Traduzione di M. Monina e G. Capogrossi
Edizione originale: 1999

Gli elementi che differenziano un grande scrittore da un buon professionista della scrittura, o anche dallo scrittore di "un solo romanzo", sono fondamentalmente due elementi principali: la "cifra" e la "varietà" stilistica e contenutistica. In altre parole grande scrittore è colui che riesce a variare rimanendo se stesso. Se questi sono gli elementi con cui vogliamo identificare un grande scrittore, indubbiamente Chuck Palahniuk lo è.
Se, infatti, mettiamo a confronto il romanzo che ha portato al successo di pubblico Palahniuk, "Fight Club" con il romanzo che andremo a recensire, "Survivor" (che è anche il successivo) notiamo subito cose molto interessanti.
Innanzitutto, possiamo notare come la trama, il contesto i personaggi siano profondamente diversi e differenziati, ma la "cifra", appunto, rimane uguale. Cosa è, dunque, la "cifra" per Palahniiuk? La "cifra" è, secondo il modesto parere di colui che sta scrivendo, esattamente ciò che Gyorgy Lukàcs definiva come il "tipico". Lasciamo, a questo proposito, la parola all'eminente critico ungherese che affermava che in questo "tipico"

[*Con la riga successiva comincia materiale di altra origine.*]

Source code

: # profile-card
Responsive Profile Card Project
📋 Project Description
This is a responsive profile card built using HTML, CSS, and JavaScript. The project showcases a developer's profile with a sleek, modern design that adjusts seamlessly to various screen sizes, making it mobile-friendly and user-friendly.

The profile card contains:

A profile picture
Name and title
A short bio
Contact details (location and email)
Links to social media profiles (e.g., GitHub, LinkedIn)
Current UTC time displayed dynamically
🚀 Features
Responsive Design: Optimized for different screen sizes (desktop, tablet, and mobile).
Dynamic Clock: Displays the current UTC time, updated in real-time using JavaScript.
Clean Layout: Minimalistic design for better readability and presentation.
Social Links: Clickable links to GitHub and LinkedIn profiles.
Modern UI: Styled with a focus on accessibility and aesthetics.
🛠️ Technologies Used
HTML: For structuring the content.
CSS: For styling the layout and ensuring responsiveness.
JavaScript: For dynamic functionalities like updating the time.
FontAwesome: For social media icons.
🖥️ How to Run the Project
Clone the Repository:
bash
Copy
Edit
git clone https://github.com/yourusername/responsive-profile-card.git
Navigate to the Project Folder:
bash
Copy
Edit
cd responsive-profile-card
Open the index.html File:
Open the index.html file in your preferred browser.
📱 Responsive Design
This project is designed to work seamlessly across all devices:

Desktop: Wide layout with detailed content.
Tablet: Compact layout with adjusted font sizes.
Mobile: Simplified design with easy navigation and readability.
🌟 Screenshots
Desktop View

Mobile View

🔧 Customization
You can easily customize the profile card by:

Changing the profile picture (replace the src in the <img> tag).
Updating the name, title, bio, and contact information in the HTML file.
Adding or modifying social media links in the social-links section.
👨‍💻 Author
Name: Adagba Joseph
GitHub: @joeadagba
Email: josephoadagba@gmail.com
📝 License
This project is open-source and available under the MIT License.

convergono e si intrecciano in vivente, contradditoria unità tutti i tratti salienti di quella unità dinamica in cui la vera letteratura rispecchia la vita; tutte le contraddizioni più importanti, sociali e morali e psicologiche, di un’epoca. Invece la rappresentazione della media fa sì che tali contraddizioni, che sono sempre il riflesso dei grandi problemi di un’epoca, appaiano necessariamente indebolite e smussate nell’animo e nelle vicende di un uomo mediocre, e perdono così proprio i loro tratti essenziali. Nella raffigurazione del tipo, nell’arte tipica, si fondono la concretezza e la norma, l’elemento umano eterno e quello storicamente determinato, l’individualità e l’universalità sociale». (G. Lukàcs, Per una critica letteraria marxista).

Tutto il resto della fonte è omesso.